WORK ORDER> Search the entries for the word "errors". Copy every line where it turns up.

BEGIN MATERIAL FOR THIS TASK

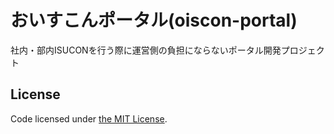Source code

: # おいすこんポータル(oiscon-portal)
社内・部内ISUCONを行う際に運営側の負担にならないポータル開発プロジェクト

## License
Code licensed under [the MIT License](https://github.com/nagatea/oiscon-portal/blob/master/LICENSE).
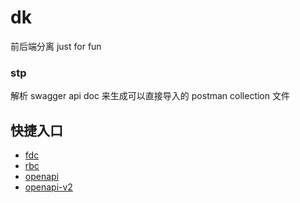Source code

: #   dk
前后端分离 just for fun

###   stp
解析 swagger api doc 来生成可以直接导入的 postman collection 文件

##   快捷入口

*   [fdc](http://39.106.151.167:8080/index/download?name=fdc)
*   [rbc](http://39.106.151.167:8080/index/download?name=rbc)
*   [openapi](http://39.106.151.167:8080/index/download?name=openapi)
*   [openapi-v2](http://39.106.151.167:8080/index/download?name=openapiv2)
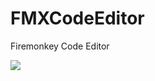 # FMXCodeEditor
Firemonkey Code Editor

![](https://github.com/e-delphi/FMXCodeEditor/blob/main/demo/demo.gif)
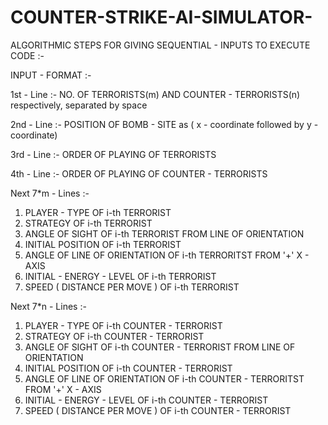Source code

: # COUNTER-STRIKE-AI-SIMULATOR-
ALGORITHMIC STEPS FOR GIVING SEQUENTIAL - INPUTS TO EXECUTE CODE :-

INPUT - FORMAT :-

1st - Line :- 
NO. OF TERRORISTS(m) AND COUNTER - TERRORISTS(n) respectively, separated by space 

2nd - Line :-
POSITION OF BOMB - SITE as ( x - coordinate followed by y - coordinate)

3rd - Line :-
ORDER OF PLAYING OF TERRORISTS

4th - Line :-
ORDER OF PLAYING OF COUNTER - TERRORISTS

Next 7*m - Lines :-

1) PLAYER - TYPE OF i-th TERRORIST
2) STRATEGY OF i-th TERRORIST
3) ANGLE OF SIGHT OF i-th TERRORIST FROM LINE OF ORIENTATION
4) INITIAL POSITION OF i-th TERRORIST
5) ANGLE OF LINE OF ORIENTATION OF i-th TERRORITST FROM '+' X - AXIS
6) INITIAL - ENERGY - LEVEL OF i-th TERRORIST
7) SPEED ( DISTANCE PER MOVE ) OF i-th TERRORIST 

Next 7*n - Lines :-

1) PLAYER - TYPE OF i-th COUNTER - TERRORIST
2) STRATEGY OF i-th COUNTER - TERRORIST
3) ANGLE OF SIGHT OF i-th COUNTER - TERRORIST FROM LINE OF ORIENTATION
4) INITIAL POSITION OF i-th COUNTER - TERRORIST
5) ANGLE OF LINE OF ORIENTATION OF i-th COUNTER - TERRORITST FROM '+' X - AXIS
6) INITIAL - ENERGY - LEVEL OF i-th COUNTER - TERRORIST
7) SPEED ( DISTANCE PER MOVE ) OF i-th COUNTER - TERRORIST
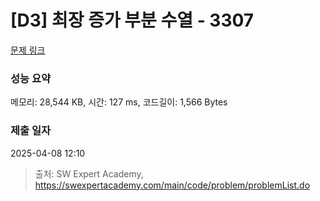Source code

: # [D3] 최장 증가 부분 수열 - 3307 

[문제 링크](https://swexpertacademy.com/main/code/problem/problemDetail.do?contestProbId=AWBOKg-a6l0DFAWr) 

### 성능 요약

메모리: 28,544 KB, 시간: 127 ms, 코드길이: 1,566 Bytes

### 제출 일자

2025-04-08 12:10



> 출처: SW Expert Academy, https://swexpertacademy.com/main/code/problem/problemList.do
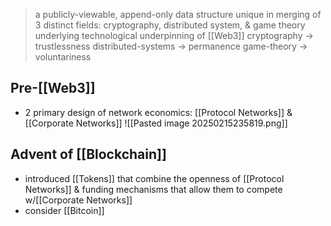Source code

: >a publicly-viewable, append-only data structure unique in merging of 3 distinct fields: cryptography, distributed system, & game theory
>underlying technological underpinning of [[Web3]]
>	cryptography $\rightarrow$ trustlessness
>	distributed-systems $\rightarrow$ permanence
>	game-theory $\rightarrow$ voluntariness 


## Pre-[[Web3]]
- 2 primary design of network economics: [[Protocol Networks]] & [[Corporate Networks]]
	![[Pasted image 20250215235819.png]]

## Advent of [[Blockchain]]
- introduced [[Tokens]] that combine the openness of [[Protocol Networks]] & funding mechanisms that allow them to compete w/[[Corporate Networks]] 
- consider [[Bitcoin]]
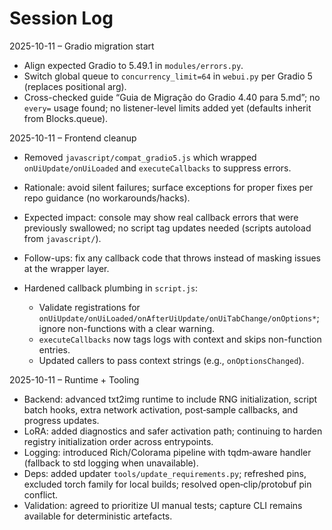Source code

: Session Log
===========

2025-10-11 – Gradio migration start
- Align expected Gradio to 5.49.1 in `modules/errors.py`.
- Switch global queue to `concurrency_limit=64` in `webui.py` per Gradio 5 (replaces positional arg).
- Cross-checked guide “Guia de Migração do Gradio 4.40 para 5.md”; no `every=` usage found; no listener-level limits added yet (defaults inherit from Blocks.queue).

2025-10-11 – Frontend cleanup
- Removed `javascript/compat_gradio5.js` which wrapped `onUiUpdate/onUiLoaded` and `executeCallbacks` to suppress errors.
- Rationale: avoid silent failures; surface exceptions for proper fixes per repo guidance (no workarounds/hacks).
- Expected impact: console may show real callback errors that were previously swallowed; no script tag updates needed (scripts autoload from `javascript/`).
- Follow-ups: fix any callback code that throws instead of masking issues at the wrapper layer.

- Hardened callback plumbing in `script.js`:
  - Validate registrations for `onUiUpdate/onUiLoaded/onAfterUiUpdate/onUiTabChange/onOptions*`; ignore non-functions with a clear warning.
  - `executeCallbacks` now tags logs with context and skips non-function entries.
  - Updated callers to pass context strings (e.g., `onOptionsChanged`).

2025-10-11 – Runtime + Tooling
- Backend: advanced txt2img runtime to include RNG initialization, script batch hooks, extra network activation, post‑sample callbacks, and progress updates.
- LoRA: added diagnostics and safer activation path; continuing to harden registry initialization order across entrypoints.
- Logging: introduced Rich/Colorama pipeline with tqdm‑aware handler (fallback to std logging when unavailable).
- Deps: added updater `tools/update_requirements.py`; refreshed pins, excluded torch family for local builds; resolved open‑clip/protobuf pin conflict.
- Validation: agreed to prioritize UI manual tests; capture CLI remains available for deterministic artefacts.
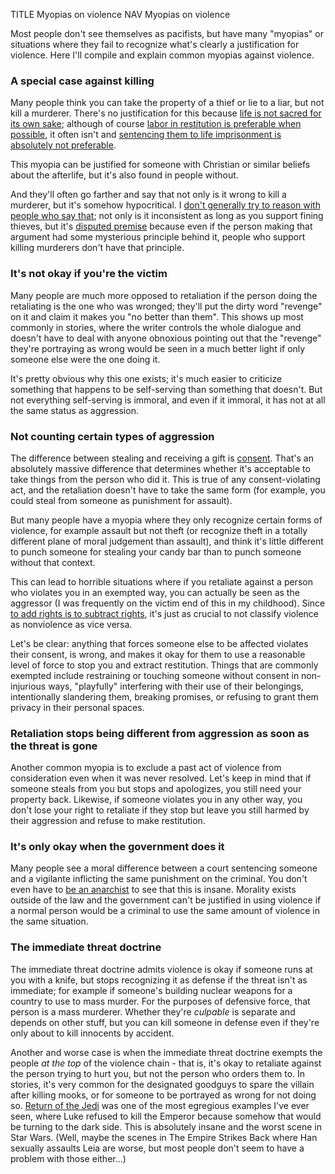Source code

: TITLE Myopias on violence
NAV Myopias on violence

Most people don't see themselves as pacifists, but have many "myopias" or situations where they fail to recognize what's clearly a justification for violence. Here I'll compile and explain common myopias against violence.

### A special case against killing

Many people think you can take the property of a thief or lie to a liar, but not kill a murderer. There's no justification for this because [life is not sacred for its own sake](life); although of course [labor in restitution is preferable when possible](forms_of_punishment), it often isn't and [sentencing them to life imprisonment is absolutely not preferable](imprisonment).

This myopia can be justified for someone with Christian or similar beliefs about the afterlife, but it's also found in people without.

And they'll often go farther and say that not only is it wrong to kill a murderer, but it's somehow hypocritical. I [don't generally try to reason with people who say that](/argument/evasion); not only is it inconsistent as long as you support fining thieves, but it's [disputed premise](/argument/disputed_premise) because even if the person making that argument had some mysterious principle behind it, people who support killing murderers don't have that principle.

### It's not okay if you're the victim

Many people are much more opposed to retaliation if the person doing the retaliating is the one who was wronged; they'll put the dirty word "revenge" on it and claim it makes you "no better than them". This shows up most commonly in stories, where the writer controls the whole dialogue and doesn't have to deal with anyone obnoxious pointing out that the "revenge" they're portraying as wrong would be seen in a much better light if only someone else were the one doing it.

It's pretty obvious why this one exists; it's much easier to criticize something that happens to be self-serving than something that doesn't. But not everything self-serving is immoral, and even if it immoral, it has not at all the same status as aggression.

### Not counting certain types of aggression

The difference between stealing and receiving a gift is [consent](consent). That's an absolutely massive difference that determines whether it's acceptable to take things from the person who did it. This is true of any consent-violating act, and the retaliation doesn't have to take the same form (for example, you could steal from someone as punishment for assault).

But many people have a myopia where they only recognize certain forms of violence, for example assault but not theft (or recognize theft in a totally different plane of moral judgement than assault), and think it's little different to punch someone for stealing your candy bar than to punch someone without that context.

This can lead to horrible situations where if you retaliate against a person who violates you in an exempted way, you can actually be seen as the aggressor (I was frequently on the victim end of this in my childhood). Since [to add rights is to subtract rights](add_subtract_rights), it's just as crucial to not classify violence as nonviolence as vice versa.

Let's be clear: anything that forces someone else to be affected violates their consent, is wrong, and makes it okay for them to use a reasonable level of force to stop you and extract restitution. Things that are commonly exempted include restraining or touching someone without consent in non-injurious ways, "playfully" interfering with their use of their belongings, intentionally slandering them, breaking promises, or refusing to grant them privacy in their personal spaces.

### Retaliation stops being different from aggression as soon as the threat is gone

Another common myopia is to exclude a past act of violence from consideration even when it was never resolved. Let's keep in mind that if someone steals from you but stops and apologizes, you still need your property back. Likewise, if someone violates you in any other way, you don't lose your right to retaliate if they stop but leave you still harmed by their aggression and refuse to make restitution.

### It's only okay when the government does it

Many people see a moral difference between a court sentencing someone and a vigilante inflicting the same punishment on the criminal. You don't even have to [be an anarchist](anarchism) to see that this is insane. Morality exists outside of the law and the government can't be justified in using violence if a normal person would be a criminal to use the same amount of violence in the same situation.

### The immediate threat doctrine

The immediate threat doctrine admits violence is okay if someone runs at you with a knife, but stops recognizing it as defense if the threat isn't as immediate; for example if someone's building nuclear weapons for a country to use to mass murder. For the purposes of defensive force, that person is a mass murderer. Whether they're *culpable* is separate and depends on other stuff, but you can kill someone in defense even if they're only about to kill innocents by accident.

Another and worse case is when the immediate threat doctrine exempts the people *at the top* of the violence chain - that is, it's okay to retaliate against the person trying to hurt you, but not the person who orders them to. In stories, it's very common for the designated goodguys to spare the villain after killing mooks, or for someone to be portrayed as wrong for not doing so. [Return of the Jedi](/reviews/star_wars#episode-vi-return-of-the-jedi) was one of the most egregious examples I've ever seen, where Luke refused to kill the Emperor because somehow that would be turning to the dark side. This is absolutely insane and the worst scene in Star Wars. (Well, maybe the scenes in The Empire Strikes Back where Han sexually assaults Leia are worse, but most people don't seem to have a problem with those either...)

END MATERIAL FOR THIS TASK

RESPONSE AREA>
- Align expected Gradio to 5.49.1 in `modules/errors.py`.
- Removed `javascript/compat_gradio5.js` which wrapped `onUiUpdate/onUiLoaded` and `executeCallbacks` to suppress errors.
- Expected impact: console may show real callback errors that were previously swallowed; no script tag updates needed (scripts autoload from `javascript/`).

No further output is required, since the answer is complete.